**** DATA PROVIDED ****
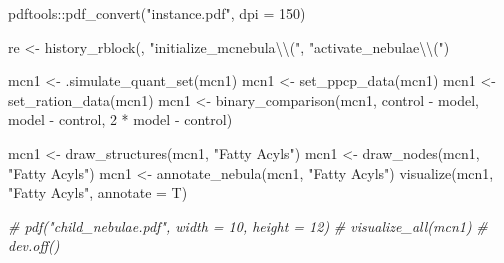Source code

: \documentclass[
]{article}
\newenvironment{Shaded}{\begin{snugshade}}{\end{snugshade}}
\newcommand{\AttributeTok}[1]{\textcolor[rgb]{0.77,0.63,0.00}{#1}}
\newcommand{\CommentTok}[1]{\textcolor[rgb]{0.56,0.35,0.01}{\textit{#1}}}
\newcommand{\DecValTok}[1]{\textcolor[rgb]{0.00,0.00,0.81}{#1}}
\newcommand{\FunctionTok}[1]{\textcolor[rgb]{0.00,0.00,0.00}{#1}}
\newcommand{\NormalTok}[1]{#1}
\newcommand{\OtherTok}[1]{\textcolor[rgb]{0.56,0.35,0.01}{#1}}
\newcommand{\SpecialCharTok}[1]{\textcolor[rgb]{0.00,0.00,0.00}{#1}}
\newcommand{\StringTok}[1]{\textcolor[rgb]{0.31,0.60,0.02}{#1}}
\begin{document}
\begin{Shaded}
\begin{Highlighting}[]
\NormalTok{pdftools}\SpecialCharTok{::}\FunctionTok{pdf\_convert}\NormalTok{(}\StringTok{"instance.pdf"}\NormalTok{, }\AttributeTok{dpi =} \DecValTok{150}\NormalTok{)}

\NormalTok{re }\OtherTok{\textless{}{-}} \FunctionTok{history\_rblock}\NormalTok{(, }\StringTok{"initialize\_mcnebula}\SpecialCharTok{\textbackslash{}\textbackslash{}}\StringTok{("}\NormalTok{, }\StringTok{"activate\_nebulae}\SpecialCharTok{\textbackslash{}\textbackslash{}}\StringTok{("}\NormalTok{)}

\NormalTok{mcn1 }\OtherTok{\textless{}{-}} \FunctionTok{.simulate\_quant\_set}\NormalTok{(mcn1)}
\NormalTok{mcn1 }\OtherTok{\textless{}{-}} \FunctionTok{set\_ppcp\_data}\NormalTok{(mcn1)}
\NormalTok{mcn1 }\OtherTok{\textless{}{-}} \FunctionTok{set\_ration\_data}\NormalTok{(mcn1)}
\NormalTok{mcn1 }\OtherTok{\textless{}{-}} \FunctionTok{binary\_comparison}\NormalTok{(mcn1, control }\SpecialCharTok{{-}}\NormalTok{ model,}
\NormalTok{                           model }\SpecialCharTok{{-}}\NormalTok{ control, }\DecValTok{2} \SpecialCharTok{*}\NormalTok{ model }\SpecialCharTok{{-}}\NormalTok{ control)}

\NormalTok{mcn1 }\OtherTok{\textless{}{-}} \FunctionTok{draw\_structures}\NormalTok{(mcn1, }\StringTok{"Fatty Acyls"}\NormalTok{)}
\NormalTok{mcn1 }\OtherTok{\textless{}{-}} \FunctionTok{draw\_nodes}\NormalTok{(mcn1, }\StringTok{"Fatty Acyls"}\NormalTok{)}
\NormalTok{mcn1 }\OtherTok{\textless{}{-}} \FunctionTok{annotate\_nebula}\NormalTok{(mcn1, }\StringTok{"Fatty Acyls"}\NormalTok{)}
\FunctionTok{visualize}\NormalTok{(mcn1, }\StringTok{"Fatty Acyls"}\NormalTok{, }\AttributeTok{annotate =}\NormalTok{ T)}

\CommentTok{\# pdf("child\_nebulae.pdf", width = 10, height = 12)}
\CommentTok{\# visualize\_all(mcn1)}
\CommentTok{\# dev.off()}


\end{Highlighting}
\end{Shaded}
\end{document}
****
Filter the records above down to the lines containing "NormalTok".

* _ANSWER BOX_
\newcommand{\NormalTok}[1]{#1}
\NormalTok{pdftools}\SpecialCharTok{::}\FunctionTok{pdf\_convert}\NormalTok{(}\StringTok{"instance.pdf"}\NormalTok{, }\AttributeTok{dpi =} \DecValTok{150}\NormalTok{)}
\NormalTok{re }\OtherTok{\textless{}{-}} \FunctionTok{history\_rblock}\NormalTok{(, }\StringTok{"initialize\_mcnebula}\SpecialCharTok{\textbackslash{}\textbackslash{}}\StringTok{("}\NormalTok{, }\StringTok{"activate\_nebulae}\SpecialCharTok{\textbackslash{}\textbackslash{}}\StringTok{("}\NormalTok{)}
\NormalTok{mcn1 }\OtherTok{\textless{}{-}} \FunctionTok{.simulate\_quant\_set}\NormalTok{(mcn1)}
\NormalTok{mcn1 }\OtherTok{\textless{}{-}} \FunctionTok{set\_ppcp\_data}\NormalTok{(mcn1)}
\NormalTok{mcn1 }\OtherTok{\textless{}{-}} \FunctionTok{set\_ration\_data}\NormalTok{(mcn1)}
\NormalTok{mcn1 }\OtherTok{\textless{}{-}} \FunctionTok{binary\_comparison}\NormalTok{(mcn1, control }\SpecialCharTok{{-}}\NormalTok{ model,}
\NormalTok{                           model }\SpecialCharTok{{-}}\NormalTok{ control, }\DecValTok{2} \SpecialCharTok{*}\NormalTok{ model }\SpecialCharTok{{-}}\NormalTok{ control)}
\NormalTok{mcn1 }\OtherTok{\textless{}{-}} \FunctionTok{draw\_structures}\NormalTok{(mcn1, }\StringTok{"Fatty Acyls"}\NormalTok{)}
\NormalTok{mcn1 }\OtherTok{\textless{}{-}} \FunctionTok{draw\_nodes}\NormalTok{(mcn1, }\StringTok{"Fatty Acyls"}\NormalTok{)}
\NormalTok{mcn1 }\OtherTok{\textless{}{-}} \FunctionTok{annotate\_nebula}\NormalTok{(mcn1, }\StringTok{"Fatty Acyls"}\NormalTok{)}
\FunctionTok{visualize}\NormalTok{(mcn1, }\StringTok{"Fatty Acyls"}\NormalTok{, }\AttributeTok{annotate =}\NormalTok{ T)}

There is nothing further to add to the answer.